3. Keep annotating and run a training experiment
To keep annotating and label more data, you can re-run the ner.manual
command and it’ll start again from where you left off. You might also want to
create a new dataset and use your own data at this point. Once you’ve collected
a few hundred examples, you can use the train
command to run your first
training experiment with spaCy. The arguments let you define
the components to train from different, comma-separated datasets – in this case,
--ner ner_news_headlines
to train from the annotations collected in
ner_news_headlines
.
In this example, we’re training with 372 total annotations. If you don’t provide
an evaluation dataset with the eval:
prefix, Prodigy will hold back a
percentage of examples for evaluation, so you can see how your model does on
unseen data.
Example
prodigy train --ner ner_news_headlines ======================== Generating Prodigy config ======================== ℹ Auto-generating config with spaCy ✔ Generated training config ============================ Training pipeline ============================ Components: ner Merging training and evaluation data for 1 components - [ner] Training: 298 | Evaluation: 74 (20% split) Training: 298 | Evaluation: 74 Labels: ner (4) ℹ Pipeline: ['tok2vec', 'ner'] ℹ Initial learn rate: 0.001 ============================ Training pipeline ============================ E # LOSS TOK2VEC LOSS NER ENTS_F ENTS_P ENTS_R SCORE --- ------ ------------ -------- ------ ------ ------ ------ 0 0 0.00 55.22 0.00 0.00 0.00 0.00 7 200 100.81 1831.94 70.91 81.25 62.90 0.71 17 400 83.33 117.20 71.70 86.36 61.29 0.72 28 600 13.83 17.33 75.93 89.13 66.13 0.76 43 800 0.44 0.41 72.38 88.37 61.29 0.72 60 1000 0.01 0.01 71.15 88.10 59.68 0.71 81 1200 68.97 16.09 72.07 81.63 64.52 0.72 107 1400 138.88 19.77 75.47 90.91 64.52 0.75 139 1600 165.04 18.88 72.38 88.37 61.29 0.72 177 1800 135.35 15.34 75.73 95.12 62.90 0.76 223 2000 165.23 20.49 73.08 90.48 61.29 0.73 278 2200 297.13 26.26 71.03 84.44 61.29 0.71
If you want to export your model after training, you can specify an output directory:
Example
prodigy train ./output_dir --ner ner_news_headlines
Annotating data and training models is an iterative process. You often want to start over and try a different approach, try out new data or experiment with a different label scheme. Prodigy can make this process easier. For more details and strategies, including how to speed up annotation by preselecting entities and putting a model in the loop, check out the full documentation on named entity recognition with Prodigy.

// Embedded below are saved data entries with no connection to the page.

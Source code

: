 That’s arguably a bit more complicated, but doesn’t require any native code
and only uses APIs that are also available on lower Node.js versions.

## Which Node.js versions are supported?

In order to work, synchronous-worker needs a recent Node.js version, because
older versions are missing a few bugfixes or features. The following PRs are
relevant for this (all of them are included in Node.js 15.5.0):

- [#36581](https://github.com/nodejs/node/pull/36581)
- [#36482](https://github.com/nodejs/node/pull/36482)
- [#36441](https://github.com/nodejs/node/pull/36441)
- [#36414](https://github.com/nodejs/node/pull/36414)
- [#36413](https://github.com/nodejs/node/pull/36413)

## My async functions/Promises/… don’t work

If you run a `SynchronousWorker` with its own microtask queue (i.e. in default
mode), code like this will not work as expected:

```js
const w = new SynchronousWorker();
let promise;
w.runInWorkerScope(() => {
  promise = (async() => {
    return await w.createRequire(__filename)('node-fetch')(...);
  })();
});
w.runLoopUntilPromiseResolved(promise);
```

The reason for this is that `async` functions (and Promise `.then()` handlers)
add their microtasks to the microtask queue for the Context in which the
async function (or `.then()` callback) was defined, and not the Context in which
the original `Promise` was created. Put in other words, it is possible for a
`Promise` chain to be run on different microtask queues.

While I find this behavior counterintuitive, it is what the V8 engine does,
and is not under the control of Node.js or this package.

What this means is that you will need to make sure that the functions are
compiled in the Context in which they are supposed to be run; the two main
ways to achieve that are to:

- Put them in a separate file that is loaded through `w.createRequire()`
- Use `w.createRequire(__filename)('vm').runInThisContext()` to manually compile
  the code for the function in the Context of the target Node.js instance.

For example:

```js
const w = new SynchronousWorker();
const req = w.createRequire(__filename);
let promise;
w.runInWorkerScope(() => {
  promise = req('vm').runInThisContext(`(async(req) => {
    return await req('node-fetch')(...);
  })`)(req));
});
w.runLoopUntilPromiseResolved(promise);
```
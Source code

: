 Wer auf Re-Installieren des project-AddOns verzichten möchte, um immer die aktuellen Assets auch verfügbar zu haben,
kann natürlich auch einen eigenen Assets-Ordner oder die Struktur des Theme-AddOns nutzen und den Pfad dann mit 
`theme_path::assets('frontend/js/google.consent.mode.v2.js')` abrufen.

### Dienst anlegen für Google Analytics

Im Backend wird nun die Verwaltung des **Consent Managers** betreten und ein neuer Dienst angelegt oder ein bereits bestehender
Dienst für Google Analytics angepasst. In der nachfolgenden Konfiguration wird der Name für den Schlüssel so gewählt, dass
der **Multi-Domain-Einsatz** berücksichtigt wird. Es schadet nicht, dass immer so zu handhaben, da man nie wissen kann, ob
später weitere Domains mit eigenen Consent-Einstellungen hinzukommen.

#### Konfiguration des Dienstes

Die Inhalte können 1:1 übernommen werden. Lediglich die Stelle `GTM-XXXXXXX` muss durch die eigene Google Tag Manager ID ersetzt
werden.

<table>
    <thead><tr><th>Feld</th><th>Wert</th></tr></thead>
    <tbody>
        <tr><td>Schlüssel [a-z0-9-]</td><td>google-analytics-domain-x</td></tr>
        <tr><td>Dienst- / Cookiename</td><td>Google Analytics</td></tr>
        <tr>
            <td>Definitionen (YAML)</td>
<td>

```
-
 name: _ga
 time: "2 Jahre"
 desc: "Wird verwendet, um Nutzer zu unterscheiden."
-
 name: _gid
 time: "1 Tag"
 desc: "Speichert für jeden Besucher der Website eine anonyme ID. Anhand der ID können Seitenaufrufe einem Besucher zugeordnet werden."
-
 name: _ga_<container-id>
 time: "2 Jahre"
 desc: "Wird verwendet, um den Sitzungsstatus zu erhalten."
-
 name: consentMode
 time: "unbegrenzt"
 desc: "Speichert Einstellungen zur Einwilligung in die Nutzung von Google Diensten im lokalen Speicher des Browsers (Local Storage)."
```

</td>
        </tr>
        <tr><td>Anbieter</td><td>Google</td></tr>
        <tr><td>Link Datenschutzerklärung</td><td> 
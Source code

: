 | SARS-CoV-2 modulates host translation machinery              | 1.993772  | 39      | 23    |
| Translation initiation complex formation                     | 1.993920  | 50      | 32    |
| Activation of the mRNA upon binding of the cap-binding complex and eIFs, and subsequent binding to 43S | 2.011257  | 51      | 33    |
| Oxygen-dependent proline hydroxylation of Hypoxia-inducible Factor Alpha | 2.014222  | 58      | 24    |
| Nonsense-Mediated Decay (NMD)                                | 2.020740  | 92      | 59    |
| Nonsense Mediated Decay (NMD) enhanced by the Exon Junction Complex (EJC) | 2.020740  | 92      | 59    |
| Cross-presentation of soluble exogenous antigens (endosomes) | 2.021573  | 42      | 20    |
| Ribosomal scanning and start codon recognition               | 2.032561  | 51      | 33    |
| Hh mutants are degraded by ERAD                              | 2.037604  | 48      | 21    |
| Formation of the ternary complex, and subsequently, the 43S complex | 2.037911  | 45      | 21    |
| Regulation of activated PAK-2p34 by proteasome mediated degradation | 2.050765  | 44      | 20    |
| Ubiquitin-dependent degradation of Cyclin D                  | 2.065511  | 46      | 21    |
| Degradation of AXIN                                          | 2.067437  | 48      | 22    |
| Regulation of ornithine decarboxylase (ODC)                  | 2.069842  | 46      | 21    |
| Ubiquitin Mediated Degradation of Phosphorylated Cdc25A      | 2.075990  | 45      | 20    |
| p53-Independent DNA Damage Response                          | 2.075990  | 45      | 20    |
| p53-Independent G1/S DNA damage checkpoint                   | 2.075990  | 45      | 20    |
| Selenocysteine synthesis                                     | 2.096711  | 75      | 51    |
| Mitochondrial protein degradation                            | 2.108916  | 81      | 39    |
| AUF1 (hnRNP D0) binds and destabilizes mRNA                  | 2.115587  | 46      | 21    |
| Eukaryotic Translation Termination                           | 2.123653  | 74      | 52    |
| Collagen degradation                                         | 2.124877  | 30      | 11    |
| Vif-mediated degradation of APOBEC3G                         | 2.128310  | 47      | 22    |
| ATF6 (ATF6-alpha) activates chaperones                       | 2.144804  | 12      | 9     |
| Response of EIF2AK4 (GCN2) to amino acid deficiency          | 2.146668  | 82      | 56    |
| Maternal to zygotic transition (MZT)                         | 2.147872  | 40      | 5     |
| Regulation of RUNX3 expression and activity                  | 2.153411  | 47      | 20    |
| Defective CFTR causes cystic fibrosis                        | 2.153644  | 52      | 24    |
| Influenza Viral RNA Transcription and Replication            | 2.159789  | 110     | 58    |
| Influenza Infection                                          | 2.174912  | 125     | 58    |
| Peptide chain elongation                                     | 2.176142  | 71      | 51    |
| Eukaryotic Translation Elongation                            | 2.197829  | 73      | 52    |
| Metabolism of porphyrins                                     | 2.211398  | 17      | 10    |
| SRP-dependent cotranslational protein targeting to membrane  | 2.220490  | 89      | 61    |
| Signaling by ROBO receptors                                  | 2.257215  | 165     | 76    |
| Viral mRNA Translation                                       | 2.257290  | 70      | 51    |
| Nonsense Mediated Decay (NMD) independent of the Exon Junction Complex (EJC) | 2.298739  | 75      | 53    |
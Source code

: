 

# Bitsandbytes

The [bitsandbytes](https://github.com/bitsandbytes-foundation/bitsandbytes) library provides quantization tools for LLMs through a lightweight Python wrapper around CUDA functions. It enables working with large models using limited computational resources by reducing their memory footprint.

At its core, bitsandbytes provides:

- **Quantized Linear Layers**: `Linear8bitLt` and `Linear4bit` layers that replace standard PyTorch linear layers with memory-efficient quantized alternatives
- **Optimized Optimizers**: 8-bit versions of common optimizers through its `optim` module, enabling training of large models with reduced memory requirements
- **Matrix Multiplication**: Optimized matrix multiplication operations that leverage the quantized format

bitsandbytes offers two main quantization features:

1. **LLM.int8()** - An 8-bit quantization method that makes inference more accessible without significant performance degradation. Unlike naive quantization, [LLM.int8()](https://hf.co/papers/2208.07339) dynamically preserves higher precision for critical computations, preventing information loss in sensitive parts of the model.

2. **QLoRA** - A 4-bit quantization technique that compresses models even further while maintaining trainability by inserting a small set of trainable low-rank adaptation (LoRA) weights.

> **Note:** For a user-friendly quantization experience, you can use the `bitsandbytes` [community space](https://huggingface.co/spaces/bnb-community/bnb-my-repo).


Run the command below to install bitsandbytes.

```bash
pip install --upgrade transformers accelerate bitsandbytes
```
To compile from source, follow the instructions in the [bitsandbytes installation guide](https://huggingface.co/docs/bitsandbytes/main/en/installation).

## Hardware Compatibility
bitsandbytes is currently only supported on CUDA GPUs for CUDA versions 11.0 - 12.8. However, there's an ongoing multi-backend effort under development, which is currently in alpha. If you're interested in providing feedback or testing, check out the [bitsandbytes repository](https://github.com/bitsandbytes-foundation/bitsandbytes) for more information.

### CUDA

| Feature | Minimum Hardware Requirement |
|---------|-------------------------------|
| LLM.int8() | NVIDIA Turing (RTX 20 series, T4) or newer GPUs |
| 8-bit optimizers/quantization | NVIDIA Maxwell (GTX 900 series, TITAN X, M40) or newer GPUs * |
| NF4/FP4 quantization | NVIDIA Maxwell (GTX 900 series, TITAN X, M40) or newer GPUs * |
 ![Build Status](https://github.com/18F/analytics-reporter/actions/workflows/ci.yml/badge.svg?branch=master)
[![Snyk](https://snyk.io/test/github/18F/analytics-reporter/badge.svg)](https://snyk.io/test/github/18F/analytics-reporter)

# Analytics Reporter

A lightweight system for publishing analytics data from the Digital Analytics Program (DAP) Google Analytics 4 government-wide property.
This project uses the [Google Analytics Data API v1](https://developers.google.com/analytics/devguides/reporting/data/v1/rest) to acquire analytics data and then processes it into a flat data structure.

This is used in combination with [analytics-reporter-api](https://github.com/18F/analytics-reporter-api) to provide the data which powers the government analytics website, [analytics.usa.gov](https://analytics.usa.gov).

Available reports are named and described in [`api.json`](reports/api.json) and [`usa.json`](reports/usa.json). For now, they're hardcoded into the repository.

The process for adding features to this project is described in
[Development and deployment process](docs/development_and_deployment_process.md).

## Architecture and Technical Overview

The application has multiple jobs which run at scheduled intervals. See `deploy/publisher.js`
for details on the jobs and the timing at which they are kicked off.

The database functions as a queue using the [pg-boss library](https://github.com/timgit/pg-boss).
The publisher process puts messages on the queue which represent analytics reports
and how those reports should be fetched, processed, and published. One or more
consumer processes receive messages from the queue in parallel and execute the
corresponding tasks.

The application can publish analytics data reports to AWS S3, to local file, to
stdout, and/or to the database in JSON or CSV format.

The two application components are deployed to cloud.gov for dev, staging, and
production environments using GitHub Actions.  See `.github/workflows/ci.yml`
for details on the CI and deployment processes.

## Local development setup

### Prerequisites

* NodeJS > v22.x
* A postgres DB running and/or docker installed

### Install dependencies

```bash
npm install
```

4. Start a new project and assign categories to texts
Recipe command
prodigy textcat.manual news_topics ./news_headlines.jsonl --label Technology,Politics,Economy,Entertainment ✨ Starting the web server at http://localhost:8080 ...
Open the app in your browser and start annotating!
When you open your browser at http://localhost:8080
, you should see the
Prodigy UI and an annotation question that looks something like this. You’re now
able to select one or more options from the list of labels. Once you’ve made
your selection, you can click accept or press a to submit
the answer. Don’t forget to hit save when you’re
done! Prodigy will also save periodically in the background.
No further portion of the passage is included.